WORK TO BE COMPLETED. Find and copy the lines in the records beneath this task that contain the word "possible".

RECORDS FOR THIS TASK.
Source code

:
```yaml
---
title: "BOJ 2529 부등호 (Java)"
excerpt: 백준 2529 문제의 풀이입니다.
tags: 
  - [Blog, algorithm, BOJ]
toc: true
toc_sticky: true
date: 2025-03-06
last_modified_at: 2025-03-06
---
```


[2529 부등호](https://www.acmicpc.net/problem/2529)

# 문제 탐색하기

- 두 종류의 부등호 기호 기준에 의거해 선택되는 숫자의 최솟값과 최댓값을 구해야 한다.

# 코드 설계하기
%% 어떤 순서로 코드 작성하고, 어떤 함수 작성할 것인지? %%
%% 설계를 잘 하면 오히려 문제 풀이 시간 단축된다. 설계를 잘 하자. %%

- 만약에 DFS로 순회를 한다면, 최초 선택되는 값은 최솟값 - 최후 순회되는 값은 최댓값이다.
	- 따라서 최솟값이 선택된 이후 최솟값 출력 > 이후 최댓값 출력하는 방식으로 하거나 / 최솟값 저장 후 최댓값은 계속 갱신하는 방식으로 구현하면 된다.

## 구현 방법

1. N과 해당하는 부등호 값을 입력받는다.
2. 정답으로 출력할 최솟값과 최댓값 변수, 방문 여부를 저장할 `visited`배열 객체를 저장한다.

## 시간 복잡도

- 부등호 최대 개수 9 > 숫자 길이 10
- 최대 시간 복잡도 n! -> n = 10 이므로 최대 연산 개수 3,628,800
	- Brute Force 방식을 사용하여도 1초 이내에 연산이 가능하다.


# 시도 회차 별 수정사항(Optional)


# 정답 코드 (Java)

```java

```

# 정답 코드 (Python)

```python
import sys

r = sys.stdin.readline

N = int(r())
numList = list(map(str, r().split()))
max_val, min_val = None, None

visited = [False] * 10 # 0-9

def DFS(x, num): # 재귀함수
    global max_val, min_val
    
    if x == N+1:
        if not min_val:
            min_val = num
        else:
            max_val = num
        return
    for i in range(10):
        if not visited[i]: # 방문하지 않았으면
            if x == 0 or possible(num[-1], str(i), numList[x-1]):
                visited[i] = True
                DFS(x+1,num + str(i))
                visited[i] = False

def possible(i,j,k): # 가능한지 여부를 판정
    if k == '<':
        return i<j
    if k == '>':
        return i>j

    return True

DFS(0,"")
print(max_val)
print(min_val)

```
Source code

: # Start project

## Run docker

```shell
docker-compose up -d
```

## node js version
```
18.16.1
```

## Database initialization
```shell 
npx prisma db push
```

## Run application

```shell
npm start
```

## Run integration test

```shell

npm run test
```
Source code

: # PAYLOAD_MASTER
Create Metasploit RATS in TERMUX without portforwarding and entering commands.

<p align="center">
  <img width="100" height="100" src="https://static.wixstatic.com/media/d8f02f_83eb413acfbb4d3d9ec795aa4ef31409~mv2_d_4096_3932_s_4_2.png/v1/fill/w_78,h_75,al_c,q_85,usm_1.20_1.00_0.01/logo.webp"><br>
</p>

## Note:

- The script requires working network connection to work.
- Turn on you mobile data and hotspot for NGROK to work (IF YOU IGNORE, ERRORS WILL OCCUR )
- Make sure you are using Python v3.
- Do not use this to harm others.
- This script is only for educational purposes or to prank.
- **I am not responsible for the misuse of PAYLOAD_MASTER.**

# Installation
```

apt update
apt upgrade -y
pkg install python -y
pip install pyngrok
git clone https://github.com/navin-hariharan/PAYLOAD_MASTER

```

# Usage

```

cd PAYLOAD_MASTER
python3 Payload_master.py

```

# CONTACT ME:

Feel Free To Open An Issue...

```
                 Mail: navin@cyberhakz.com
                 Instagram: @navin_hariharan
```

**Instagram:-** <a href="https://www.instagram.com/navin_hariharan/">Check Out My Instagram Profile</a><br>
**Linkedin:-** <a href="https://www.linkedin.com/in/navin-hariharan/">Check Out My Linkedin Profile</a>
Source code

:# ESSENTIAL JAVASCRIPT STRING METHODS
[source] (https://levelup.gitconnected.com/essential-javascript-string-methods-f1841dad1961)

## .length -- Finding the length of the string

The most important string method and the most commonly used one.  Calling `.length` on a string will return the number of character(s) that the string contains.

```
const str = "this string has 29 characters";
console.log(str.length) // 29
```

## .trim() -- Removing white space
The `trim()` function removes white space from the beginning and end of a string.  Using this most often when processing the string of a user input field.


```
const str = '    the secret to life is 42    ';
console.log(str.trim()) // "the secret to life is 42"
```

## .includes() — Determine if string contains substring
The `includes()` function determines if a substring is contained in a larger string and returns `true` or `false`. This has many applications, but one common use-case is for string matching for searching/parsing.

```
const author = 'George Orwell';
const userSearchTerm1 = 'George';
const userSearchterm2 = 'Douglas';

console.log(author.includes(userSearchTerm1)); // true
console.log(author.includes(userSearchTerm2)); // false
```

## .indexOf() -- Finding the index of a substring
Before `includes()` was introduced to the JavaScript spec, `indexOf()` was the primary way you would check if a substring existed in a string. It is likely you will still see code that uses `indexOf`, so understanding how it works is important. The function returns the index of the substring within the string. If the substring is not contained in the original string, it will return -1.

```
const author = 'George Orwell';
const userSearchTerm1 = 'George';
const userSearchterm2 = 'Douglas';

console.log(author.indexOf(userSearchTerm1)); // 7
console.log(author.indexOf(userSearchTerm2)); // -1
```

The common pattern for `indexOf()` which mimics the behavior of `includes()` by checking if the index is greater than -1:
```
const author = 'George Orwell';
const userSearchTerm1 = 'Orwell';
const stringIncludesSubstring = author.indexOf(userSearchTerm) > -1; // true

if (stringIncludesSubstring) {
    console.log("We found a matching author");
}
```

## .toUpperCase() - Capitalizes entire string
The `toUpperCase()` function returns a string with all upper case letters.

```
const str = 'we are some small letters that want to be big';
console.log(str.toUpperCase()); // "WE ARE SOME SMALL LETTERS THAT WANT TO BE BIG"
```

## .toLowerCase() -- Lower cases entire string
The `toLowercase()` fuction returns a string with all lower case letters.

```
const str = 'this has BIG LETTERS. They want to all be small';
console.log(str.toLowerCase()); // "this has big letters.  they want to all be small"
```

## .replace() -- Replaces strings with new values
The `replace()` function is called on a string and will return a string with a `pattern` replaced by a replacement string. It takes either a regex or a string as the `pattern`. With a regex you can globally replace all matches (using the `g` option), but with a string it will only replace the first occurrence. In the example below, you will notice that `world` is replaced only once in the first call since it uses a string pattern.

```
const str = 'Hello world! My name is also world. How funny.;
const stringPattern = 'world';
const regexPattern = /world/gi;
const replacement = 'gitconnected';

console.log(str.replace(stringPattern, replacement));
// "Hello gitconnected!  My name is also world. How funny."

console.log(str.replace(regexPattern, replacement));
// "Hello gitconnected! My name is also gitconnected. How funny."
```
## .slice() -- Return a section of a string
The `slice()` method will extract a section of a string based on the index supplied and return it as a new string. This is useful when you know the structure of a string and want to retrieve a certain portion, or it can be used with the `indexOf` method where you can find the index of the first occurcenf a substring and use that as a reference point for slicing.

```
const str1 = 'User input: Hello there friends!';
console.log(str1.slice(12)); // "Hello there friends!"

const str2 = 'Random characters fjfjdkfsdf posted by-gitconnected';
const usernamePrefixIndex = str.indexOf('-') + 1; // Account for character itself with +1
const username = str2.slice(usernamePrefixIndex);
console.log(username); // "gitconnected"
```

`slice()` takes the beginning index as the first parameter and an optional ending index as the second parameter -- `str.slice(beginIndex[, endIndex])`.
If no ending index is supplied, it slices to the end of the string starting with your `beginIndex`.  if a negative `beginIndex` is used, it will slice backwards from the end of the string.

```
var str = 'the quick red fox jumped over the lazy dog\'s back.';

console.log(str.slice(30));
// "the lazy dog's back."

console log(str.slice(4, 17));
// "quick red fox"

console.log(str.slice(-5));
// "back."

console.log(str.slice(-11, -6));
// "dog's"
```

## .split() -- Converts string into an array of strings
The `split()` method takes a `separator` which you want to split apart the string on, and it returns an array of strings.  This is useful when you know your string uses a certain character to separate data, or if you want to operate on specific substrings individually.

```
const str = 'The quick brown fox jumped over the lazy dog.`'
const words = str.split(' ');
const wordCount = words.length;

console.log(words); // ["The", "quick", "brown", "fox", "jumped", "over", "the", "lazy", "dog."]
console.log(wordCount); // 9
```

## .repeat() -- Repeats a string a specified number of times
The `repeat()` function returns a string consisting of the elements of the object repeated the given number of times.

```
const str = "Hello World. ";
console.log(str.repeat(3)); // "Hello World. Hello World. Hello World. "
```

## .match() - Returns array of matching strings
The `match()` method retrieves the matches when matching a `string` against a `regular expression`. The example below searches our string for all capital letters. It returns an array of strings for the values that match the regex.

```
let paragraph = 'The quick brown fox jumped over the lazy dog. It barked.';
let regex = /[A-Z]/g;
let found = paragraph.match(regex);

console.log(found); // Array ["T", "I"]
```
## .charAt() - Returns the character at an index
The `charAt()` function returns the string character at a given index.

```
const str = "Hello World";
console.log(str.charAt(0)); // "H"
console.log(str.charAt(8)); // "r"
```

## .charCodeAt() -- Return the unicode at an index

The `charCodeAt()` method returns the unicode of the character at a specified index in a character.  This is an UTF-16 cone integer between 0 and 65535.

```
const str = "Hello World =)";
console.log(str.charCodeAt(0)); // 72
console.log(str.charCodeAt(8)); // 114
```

SOLUTION TO THIS EXERCISE.
            if x == 0 or possible(num[-1], str(i), numList[x-1]):
def possible(i,j,k): # 가능한지 여부를 판정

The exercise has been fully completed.